Your objective » Pull every line from the records that has the word "eqref" in it.

[[ Provided entries open ]]

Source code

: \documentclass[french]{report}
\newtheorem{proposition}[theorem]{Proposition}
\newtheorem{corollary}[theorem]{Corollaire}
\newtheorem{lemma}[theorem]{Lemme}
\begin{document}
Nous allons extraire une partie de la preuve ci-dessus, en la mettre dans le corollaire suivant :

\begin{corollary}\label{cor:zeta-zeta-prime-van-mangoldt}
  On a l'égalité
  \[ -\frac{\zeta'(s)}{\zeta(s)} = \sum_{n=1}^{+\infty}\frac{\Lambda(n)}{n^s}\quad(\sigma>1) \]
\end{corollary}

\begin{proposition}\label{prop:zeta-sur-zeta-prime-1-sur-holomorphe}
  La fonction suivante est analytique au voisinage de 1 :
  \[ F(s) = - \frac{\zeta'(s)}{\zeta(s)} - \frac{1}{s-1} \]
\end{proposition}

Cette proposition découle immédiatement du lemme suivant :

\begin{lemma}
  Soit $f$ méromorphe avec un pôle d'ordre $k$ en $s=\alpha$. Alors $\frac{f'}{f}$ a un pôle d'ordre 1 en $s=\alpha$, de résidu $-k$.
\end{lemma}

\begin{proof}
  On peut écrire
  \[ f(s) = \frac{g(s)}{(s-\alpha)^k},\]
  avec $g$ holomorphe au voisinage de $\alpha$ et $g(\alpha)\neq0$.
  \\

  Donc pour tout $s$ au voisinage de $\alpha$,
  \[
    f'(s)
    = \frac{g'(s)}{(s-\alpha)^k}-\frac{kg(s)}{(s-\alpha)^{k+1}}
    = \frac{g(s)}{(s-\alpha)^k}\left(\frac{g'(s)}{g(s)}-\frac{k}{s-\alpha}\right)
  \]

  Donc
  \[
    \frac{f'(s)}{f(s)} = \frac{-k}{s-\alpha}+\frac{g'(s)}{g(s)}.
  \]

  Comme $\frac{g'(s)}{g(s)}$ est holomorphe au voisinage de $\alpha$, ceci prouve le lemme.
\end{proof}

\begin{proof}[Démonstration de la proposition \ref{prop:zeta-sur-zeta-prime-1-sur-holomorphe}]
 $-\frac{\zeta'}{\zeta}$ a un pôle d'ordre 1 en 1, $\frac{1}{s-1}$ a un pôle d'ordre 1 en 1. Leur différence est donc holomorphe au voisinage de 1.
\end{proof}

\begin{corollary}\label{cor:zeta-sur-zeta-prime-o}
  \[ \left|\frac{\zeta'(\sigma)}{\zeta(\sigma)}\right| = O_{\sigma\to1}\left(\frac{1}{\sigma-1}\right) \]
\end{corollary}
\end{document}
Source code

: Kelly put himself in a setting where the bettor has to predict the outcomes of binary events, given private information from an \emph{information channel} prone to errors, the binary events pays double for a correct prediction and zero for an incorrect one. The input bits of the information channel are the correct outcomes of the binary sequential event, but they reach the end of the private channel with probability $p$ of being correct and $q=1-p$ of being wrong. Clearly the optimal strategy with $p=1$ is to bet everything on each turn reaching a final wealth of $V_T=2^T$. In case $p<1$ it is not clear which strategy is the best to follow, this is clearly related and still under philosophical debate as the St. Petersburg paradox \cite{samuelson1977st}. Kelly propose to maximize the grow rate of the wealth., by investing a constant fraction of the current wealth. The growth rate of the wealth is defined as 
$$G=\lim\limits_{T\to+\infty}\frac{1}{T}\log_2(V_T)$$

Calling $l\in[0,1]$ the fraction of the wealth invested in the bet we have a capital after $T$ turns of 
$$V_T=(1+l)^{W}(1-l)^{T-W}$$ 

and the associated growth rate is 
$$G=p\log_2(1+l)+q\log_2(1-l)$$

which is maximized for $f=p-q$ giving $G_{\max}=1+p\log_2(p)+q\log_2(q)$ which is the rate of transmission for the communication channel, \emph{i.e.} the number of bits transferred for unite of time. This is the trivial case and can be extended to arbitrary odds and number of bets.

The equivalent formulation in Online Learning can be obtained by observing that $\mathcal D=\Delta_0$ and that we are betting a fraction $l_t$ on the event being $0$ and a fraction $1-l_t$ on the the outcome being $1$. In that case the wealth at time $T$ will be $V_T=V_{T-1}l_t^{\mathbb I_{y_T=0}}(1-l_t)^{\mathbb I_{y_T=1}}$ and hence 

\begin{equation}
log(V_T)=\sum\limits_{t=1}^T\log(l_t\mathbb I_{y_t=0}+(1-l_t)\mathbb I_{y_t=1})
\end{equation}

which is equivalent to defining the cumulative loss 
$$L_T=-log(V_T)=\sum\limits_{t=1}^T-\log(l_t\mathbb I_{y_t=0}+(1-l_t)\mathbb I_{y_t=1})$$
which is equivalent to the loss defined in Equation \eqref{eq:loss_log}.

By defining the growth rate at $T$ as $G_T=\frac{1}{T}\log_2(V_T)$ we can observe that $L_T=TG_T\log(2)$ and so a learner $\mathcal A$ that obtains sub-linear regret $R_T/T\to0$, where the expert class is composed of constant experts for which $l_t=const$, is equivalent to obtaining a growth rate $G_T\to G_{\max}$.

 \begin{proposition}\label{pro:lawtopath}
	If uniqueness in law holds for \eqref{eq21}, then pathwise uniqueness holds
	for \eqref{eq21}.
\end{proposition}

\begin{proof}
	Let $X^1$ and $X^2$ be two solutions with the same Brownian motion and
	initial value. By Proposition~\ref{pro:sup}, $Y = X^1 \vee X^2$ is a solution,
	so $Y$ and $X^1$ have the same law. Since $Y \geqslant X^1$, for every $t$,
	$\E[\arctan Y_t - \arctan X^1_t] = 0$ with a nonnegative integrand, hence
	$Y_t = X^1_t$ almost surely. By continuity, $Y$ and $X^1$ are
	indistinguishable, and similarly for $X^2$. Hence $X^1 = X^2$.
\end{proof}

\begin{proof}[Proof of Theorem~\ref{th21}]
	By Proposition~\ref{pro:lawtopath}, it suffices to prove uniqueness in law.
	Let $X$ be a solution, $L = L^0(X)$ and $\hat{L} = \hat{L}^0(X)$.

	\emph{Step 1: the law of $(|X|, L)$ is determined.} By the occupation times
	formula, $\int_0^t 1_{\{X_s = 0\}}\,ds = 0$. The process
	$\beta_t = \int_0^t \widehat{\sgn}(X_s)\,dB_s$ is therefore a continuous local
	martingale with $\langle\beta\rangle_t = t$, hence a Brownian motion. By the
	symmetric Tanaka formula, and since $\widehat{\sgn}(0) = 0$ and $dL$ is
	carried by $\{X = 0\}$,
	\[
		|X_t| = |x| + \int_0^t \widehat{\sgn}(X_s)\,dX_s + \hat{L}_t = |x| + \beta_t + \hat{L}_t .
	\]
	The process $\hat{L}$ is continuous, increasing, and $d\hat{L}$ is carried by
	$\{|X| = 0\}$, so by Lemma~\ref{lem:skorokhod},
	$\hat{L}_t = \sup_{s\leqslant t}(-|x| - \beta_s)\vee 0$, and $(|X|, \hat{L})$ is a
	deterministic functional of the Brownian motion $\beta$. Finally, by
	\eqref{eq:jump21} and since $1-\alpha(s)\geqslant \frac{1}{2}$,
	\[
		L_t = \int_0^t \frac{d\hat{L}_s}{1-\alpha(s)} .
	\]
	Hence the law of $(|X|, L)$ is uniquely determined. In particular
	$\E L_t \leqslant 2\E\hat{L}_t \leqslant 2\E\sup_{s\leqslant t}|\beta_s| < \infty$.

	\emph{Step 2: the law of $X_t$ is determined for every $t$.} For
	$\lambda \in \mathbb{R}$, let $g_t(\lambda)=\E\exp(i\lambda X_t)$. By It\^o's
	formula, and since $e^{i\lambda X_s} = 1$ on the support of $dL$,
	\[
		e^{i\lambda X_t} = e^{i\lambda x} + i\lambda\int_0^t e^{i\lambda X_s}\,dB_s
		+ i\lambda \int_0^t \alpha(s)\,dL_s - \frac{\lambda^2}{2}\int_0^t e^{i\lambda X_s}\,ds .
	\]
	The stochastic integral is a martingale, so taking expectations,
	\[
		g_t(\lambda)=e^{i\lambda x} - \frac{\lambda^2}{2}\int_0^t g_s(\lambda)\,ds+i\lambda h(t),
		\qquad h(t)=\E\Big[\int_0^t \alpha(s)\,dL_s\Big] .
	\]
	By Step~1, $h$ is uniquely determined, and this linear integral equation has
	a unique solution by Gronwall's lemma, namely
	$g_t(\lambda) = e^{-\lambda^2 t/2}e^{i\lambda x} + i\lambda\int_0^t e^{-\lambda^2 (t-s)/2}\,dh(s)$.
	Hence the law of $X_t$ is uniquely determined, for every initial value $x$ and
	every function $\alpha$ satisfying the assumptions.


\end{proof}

[[ Provided entries closed ]]

Solution »
which is equivalent to the loss defined in Equation \eqref{eq:loss_log}.
	If uniqueness in law holds for \eqref{eq21}, then pathwise uniqueness holds
	for \eqref{eq21}.
	\eqref{eq:jump21} and since $1-\alpha(s)\geqslant \frac{1}{2}$,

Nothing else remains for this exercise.